St. Helena, as Waugh occasionally notes, is a good subject for a novel: there is a definite historical framework, a fair amount of legendary material of varying and difficult-to-untangle degrees of historicity, and a lot of unknowns. Waugh doesn't pretend to be doing any more than giving us a novel, although, outside a few liberties he explicitly mentions in the preface, he avoided anything that directly contradicted known historical fact or could not receive some support from something in the tradition.

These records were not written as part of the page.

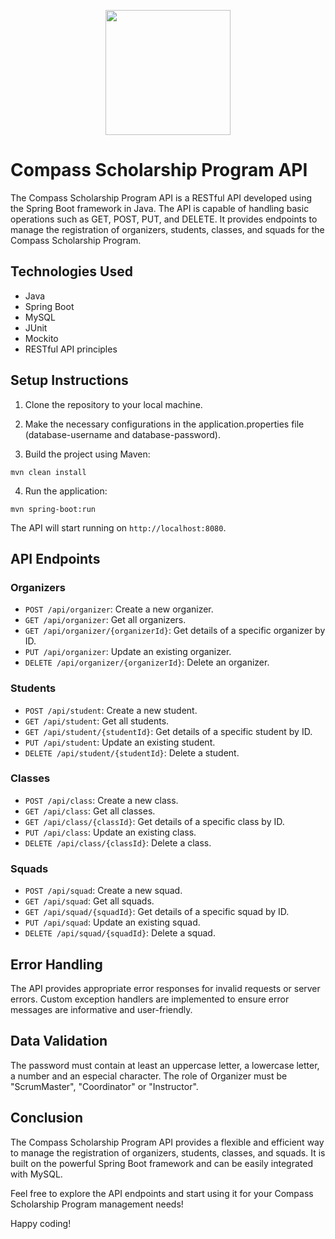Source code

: <p align="center">
<img src="https://carreiras.pucminas.br/med/2022/09/logo_04.png" height="200" width="200">
</p>

# Compass Scholarship Program API

The Compass Scholarship Program API is a RESTful API developed using the Spring Boot framework in Java. The API is capable of handling basic operations such as GET, POST, PUT, and DELETE. It provides endpoints to manage the registration of organizers, students, classes, and squads for the Compass Scholarship Program.

## Technologies Used
- Java
- Spring Boot
- MySQL
- JUnit
- Mockito
- RESTful API principles

## Setup Instructions

1. Clone the repository to your local machine.

2. Make the necessary configurations in the application.properties file (database-username and database-password).

3. Build the project using Maven:

`mvn clean install`  

4. Run the application:

`mvn spring-boot:run`

The API will start running on `http://localhost:8080`.

## API Endpoints

### Organizers
- `POST /api/organizer`: Create a new organizer.
- `GET /api/organizer`: Get all organizers.
- `GET /api/organizer/{organizerId}`: Get details of a specific organizer by ID.
- `PUT /api/organizer`: Update an existing organizer.
- `DELETE /api/organizer/{organizerId}`: Delete an organizer.

### Students

- `POST /api/student`: Create a new student.
- `GET /api/student`: Get all students.
- `GET /api/student/{studentId}`: Get details of a specific student by ID.
- `PUT /api/student`: Update an existing student.
- `DELETE /api/student/{studentId}`: Delete a student.

### Classes

- `POST /api/class`: Create a new class.
- `GET /api/class`: Get all classes.
- `GET /api/class/{classId}`: Get details of a specific class by ID.
- `PUT /api/class`: Update an existing class.
- `DELETE /api/class/{classId}`: Delete a class.

### Squads

- `POST /api/squad`: Create a new squad.
- `GET /api/squad`: Get all squads.
- `GET /api/squad/{squadId}`: Get details of a specific squad by ID.
- `PUT /api/squad`: Update an existing squad.
- `DELETE /api/squad/{squadId}`: Delete a squad.

## Error Handling

The API provides appropriate error responses for invalid requests or server errors. Custom exception handlers are implemented to ensure error messages are informative and user-friendly.

## Data Validation
The password must contain at least an uppercase letter, a lowercase letter, a number and an especial character.
The role of Organizer must be "ScrumMaster", "Coordinator" or "Instructor".


## Conclusion

The Compass Scholarship Program API provides a flexible and efficient way to manage the registration of organizers, students, classes, and squads. It is built on the powerful Spring Boot framework and can be easily integrated with MySQL.

Feel free to explore the API endpoints and start using it for your Compass Scholarship Program management needs! 

Happy coding!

The edition of the book I have has a portion of a 1960 interview, in which he explains what he saw himself doing in the work:

The fact of the True Cross was that there was an actual piece of wood, a historical fact, behind the Gospel. Whether or not the wood she found was the Cross is open to doubt, but at that time all those Asiatic cults, the Gnostics and people, were trying to theorize and symbolize and fine away the simple facts of an actual crucifixion on a piece of wood; and she I represented as being a simple English girl thrown greatly to her disgust into the imperial life, not the least enjoying her high position, and putting her finger at once on what was wrong with imperial Rome at that time, which was that they were losing the sense of actuality. That you might indeed say was a didactic book.

****

Evelyn Waugh, Helena, Little, Brown and Company (New York: 2012).

Maronite Year XXI

Great Lent in the Maronite calendar is somewhat longer than the Latin version. In general, the Maronite calendar tends to emphasize Sundays over other days, in part because there have been long stretches of time in Maronite history in which Divine Liturgy on days in addition to Sunday was difficult enough to be only an occasional event. (With things like saint's days there was always a lot more flexibility with marking the day, but if you see a major feast in the Maronite calendar, other than a saint's day, that is not always on a Sunday, you can pretty much guarantee that the feast is either very old or very new.) Thus, Great Lent is opened with a Sunday. Since the Gospel reading for the day is the Wedding at Cana, the First Sunday of Great Lent is most commonly known as Cana Sunday.

I happened to attend a Divine Liturgy by the Maronite bishop last night, and in his homily he noted that Great Lent in the Maronite calendar is framed by two conversions. On Cana Sunday, which opens Lent, Christ turns water into wine; on Holy Thursday, which closes it, Christ turns wine into His blood.

Sunday of the Entrance into Great Lent
Romans 14:14-23; John 2:1-11

You, O Lord, changed water into wine;
change us into children of God.
You gave us good wine pressed on Your cross;
give salvation to those who thirst.
You gave delight to the wedding guests;
give us delight in You, O Lord.

   Lady Fasting knocks now at the door;
   Lent, the crown of heroes, has come.
   Turn to wine the water of fasting;
   by fasting we blot out misdeeds.

The Virgin Mary was standing there;
they came to her with petition.
By her wish you changed water to wine.
We come for her intercession;
change our evil acts into good deeds,
bring us into Your own kingdom.

   Lady Fasting knocks now at the door;
   Lent, the crown of heroes, has come.
   Bring us into Your great wedding feast;
   through fasting the Kingdom is ours.

O Christ, Artisan of all good things,
You worked the sign of Your great love.
End our pride, undo our vanity,
purify our hearts, give us strength;
quench parched hearts with your forgiving blood,
to peace and joy in the Spirit.

   Lady Fasting knocks now at the door;
   Lent, the crown of heroes, has come.
   Infuse within us Your holy light;
   by fasting we gain morning-wings.